3.2.8 Backpropagate method:

    def backpropagate(self, loss, update = True):  
        for i in reversed(range(len(self.layers))):
            layer = self.layers[i]
            if layer == self.layers[-1]:
                layer.error = loss
                layer.delta = layer.error * layer.activation_dfn(layer.out) 
                layer.delta_weights += layer.delta * np.atleast_2d(layer.input).T
                layer.delta_biases += layer.delta
                nx_layer = self.layers[i+1]
            if update:
                layer.delta_weights /= self.batch_size
                layer.delta_biases /= self.batch_size
        if update:      

This method is called per example on every batch on every epoch. What happens is, when we pass the loss of model and update term, it run over every layers and checks updates the delta term for all parameters. More simply:

  • For every layer from output to input:
    • If this layer is output layer, find delta term now
    • If this layer isnt output layer, call the backpropagate method of that layer and send next layer also. (I have already provided a individual backpropagate method for Feedforward layer.)
    • If we want to update the parameters now, then average the delta terms
  • If we are updating, then call the optimizer method, if we looked back to compile method, then we can see that self.optimizer is holding a reference to the method of Optimizer class. We pass the entire layers again here.
  • Now we have updated our parameters, we need to zero all the gradients terms. So we have another method, zerograd.
def zerograd(self):
    for l in self.layers:
        l.delta_biases = 0

It is pretty simple here. But once we are working with more than one type of layers, it will get messy.

    from keras.datasets import mnist
    (x_train, y_train), (x_test, y_test) = mnist.load_data()
    x = x_train.reshape(-1, 28 * 28) 
    x = (x-x.mean(axis=1).reshape(-1, 1))/x.std(axis=1).reshape(-1, 1)
    y = pd.get_dummies(y_train).to_numpy()
    m = NN()
    m.add(FFL(784, 10, activation="softmax")) 
    m.compile_model(lr=0.01, opt="sgd", loss="cse", mr= 0.001)
    m.train(x[:], y[:], epochs=100, batch_size=32)

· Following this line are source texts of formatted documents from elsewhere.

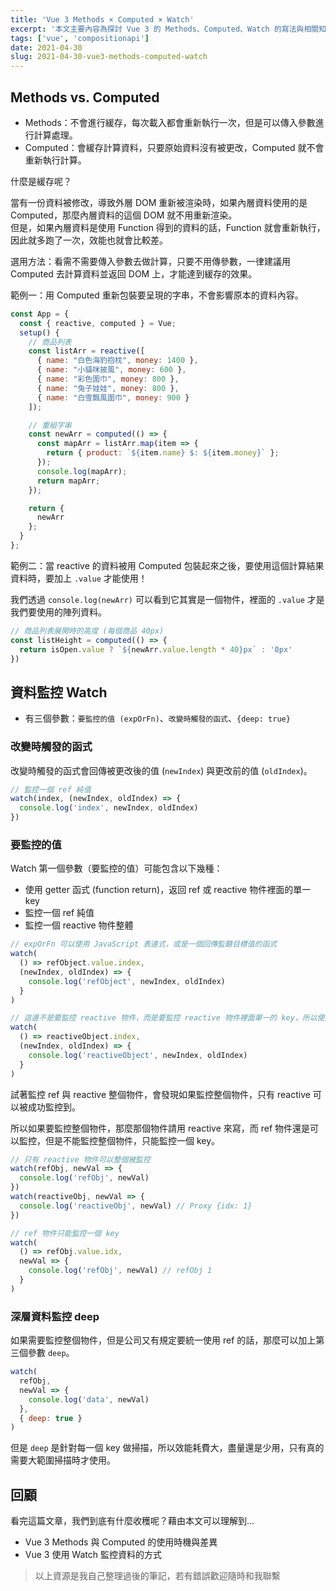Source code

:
 ```yaml
---
title: 'Vue 3 Methods × Computed × Watch'
excerpt: '本文主要內容為探討 Vue 3 的 Methods、Computed、Watch 的寫法與相關知識。'
tags: ['vue', 'compositionapi']
date: 2021-04-30
slug: 2021-04-30-vue3-methods-computed-watch
---
```


## Methods vs. Computed

- Methods：不會進行緩存，每次載入都會重新執行一次，但是可以傳入參數進行計算處理。
- Computed：會緩存計算資料，只要原始資料沒有被更改，Computed 就不會重新執行計算。

什麼是緩存呢？

當有一份資料被修改，導致外層 DOM 重新被渲染時，如果內層資料使用的是 Computed，那麼內層資料的這個 DOM 就不用重新渲染。  
但是，如果內層資料是使用 Function 得到的資料的話，Function 就會重新執行，因此就多跑了一次，效能也就會比較差。

選用方法：看需不需要傳入參數去做計算，只要不用傳參數，一律建議用 Computed 去計算資料並返回 DOM 上，才能達到緩存的效果。

範例一：用 Computed 重新包裝要呈現的字串，不會影響原本的資料內容。

```javascript
const App = {
  const { reactive, computed } = Vue;
  setup() {
    // 商品列表
    const listArr = reactive([
      { name: "白色海豹抱枕", money: 1400 },
      { name: "小貓咪披風", money: 600 },
      { name: "彩色圍巾", money: 800 },
      { name: "兔子娃娃", money: 800 },
      { name: "白雪飄風圍巾", money: 900 }
    ]);

    // 重組字串
    const newArr = computed(() => {
      const mapArr = listArr.map(item => {
        return { product: `${item.name} $: ${item.money}` };
      });
      console.log(mapArr);
      return mapArr;
    });

    return {
      newArr
    };
  }
};
```

範例二：當 reactive 的資料被用 Computed 包裝起來之後，要使用這個計算結果資料時，要加上 `.value` 才能使用！

我們透過 `console.log(newArr)` 可以看到它其實是一個物件，裡面的 `.value` 才是我們要使用的陣列資料。

```javascript
// 商品列表展開時的高度 (每個商品 40px)
const listHeight = computed(() => {
  return isOpen.value ? `${newArr.value.length * 40}px` : '0px'
})
```

## 資料監控 Watch

- 有三個參數：`要監控的值 (expOrFn)`、`改變時觸發的函式`、`{deep: true}`

### 改變時觸發的函式

改變時觸發的函式會回傳被更改後的值 (`newIndex`) 與更改前的值 (`oldIndex`)。

```javascript
// 監控一個 ref 純值
watch(index, (newIndex, oldIndex) => {
  console.log('index', newIndex, oldIndex)
})
```

### 要監控的值

Watch 第一個參數（要監控的值）可能包含以下幾種：

- 使用 getter 函式 (function return)，返回 ref 或 reactive 物件裡面的單一 key
- 監控一個 ref 純值
- 監控一個 reactive 物件整體

```javascript
// expOrFn 可以使用 JavaScript 表達式，或是一個回傳監聽目標值的函式
watch(
  () => refObject.value.index,
  (newIndex, oldIndex) => {
    console.log('refObject', newIndex, oldIndex)
  }
)

// 這邊不是要監控 reactive 物件，而是要監控 reactive 物件裡面單一的 key，所以使用 function return 的方式
watch(
  () => reactiveObject.index,
  (newIndex, oldIndex) => {
    console.log('reactiveObject', newIndex, oldIndex)
  }
)
```

試著監控 ref 與 reactive 整個物件，會發現如果監控整個物件，只有 reactive 可以被成功監控到。

所以如果要監控整個物件，那麼那個物件請用 reactive 來寫，而 ref 物件還是可以監控，但是不能監控整個物件，只能監控一個 key。

```javascript
// 只有 reactive 物件可以整個被監控
watch(refObj, newVal => {
  console.log('refObj', newVal)
})
watch(reactiveObj, newVal => {
  console.log('reactiveObj', newVal) // Proxy {idx: 1}
})

// ref 物件只能監控一個 key
watch(
  () => refObj.value.idx,
  newVal => {
    console.log('refObj', newVal) // refObj 1
  }
)
```

### 深層資料監控 deep

如果需要監控整個物件，但是公司又有規定要統一使用 ref 的話，那麼可以加上第三個參數 `deep`。

```javascript
watch(
  refObj,
  newVal => {
    console.log('data', newVal)
  },
  { deep: true }
)
```

但是 `deep` 是針對每一個 key 做掃描，所以效能耗費大，盡量還是少用，只有真的需要大範圍掃描時才使用。

## 回顧

看完這篇文章，我們到底有什麼收穫呢？藉由本文可以理解到…

- Vue 3 Methods 與 Computed 的使用時機與差異
- Vue 3 使用 Watch 監控資料的方式

> 以上資源是我自己整理過後的筆記，若有錯誤歡迎隨時和我聯繫
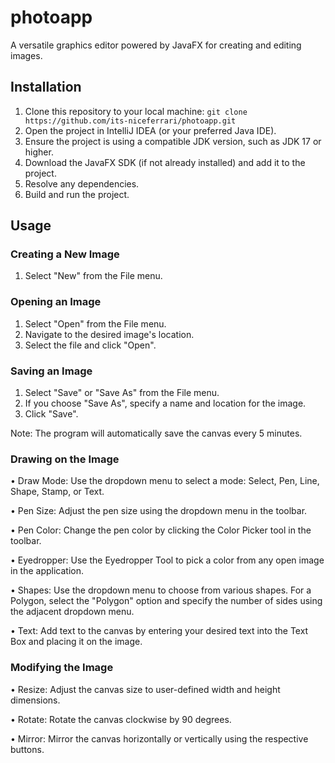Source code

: # photoapp
A versatile graphics editor powered by JavaFX for creating and editing images.

## Installation
1. Clone this repository to your local machine: ```git clone https://github.com/its-niceferrari/photoapp.git```
2. Open the project in IntelliJ IDEA (or your preferred Java IDE).
3. Ensure the project is using a compatible JDK version, such as JDK 17 or higher.
4. Download the JavaFX SDK (if not already installed) and add it to the project.
5. Resolve any dependencies.
6. Build and run the project.

## Usage
### Creating a New Image
1. Select "New" from the File menu.

### Opening an Image
1. Select "Open" from the File menu.
2. Navigate to the desired image's location.
3. Select the file and click "Open".

### Saving an Image
1. Select "Save" or "Save As" from the File menu.
2. If you choose "Save As", specify a name and location for the image.
3. Click "Save".

Note: The program will automatically save the canvas every 5 minutes.

### Drawing on the Image
• Draw Mode: Use the dropdown menu to select a mode: Select, Pen, Line, Shape, Stamp, or Text.

• Pen Size: Adjust the pen size using the dropdown menu in the toolbar.

• Pen Color: Change the pen color by clicking the Color Picker tool in the toolbar.

• Eyedropper: Use the Eyedropper Tool to pick a color from any open image in the application.

• Shapes: Use the dropdown menu to choose from various shapes. For a Polygon, select the "Polygon" option and specify the number of sides using the adjacent dropdown menu.

• Text: Add text to the canvas by entering your desired text into the Text Box and placing it on the image.

### Modifying the Image
• Resize: Adjust the canvas size to user-defined width and height dimensions.

• Rotate: Rotate the canvas clockwise by 90 degrees.

• Mirror: Mirror the canvas horizontally or vertically using the respective buttons.

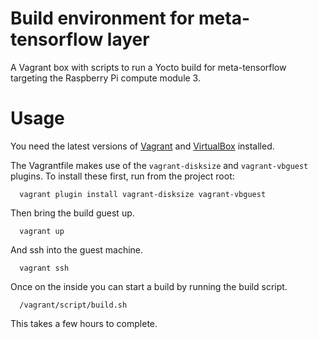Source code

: # Build environment for meta-tensorflow layer

A Vagrant box with scripts to run a Yocto build for meta-tensorflow targeting
the Raspberry Pi compute module 3.

# Usage

You need the latest versions of [Vagrant](https://www.vagrantup.com) and
[VirtualBox](https://www.virtualbox.org) installed.

The Vagrantfile makes use of the `vagrant-disksize` and `vagrant-vbguest`
plugins. To install these first, run from the project root:

```
  vagrant plugin install vagrant-disksize vagrant-vbguest
```

Then bring the build guest up.

```
  vagrant up
```

And ssh into the guest machine.

```
  vagrant ssh
```

Once on the inside you can start a build by running the build script.

```
  /vagrant/script/build.sh
```

This takes a few hours to complete.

This is a classification problem.

I am using keras just for getting mnist dataset. We can get mnist data from official website also. Then we normalize our data by substracting mean and dividing with its corresponding standard deviation. Thanks to NumPy. Then we converted our data to one hot encoding using pandas method, get_dummies and convert it to numpy array. We created a object of NN class and then added a Feed Forward layer of input shape 784 and neurons 10, we gave activation function as softmax. Since mnist dataset is 28X28 on each example, we made single image of shape 28*28. Softmax function is very useful for classification problems and usually used on last layers. Something like below happens but accuracy increases very slowly.\

Time: 19.278sec
Epoch: #20, Loss: 3208783.038700
Accuracy: 88.55%

We can make our dataset to one hot encoded vector using below method also:\

def one_hot_encoding(lbl, classes):
    encoded = np.zeros((len(lbl), classes))
    c = list(set(lbl))
    if len(c) != classes:
        raise ValueError("Number of classes is not equal to unique labels.")
    for i in range(len(yy)):
        for j in range(len(c)):
            if c[j] == lbl[i]:
                encoded[i, j] = 1
    return encoded

With model like below accuracy was great

m = NN()
m.add(FFL(784, 100, activation="sigmoid")) 
m.add(FFL(100, 10, activation="softmax")) 
m.compile_model(lr=0.01, opt="adam", loss="cse", mr= 0.001)
m.train(x[:], y[:], epochs=100, batch_size=32)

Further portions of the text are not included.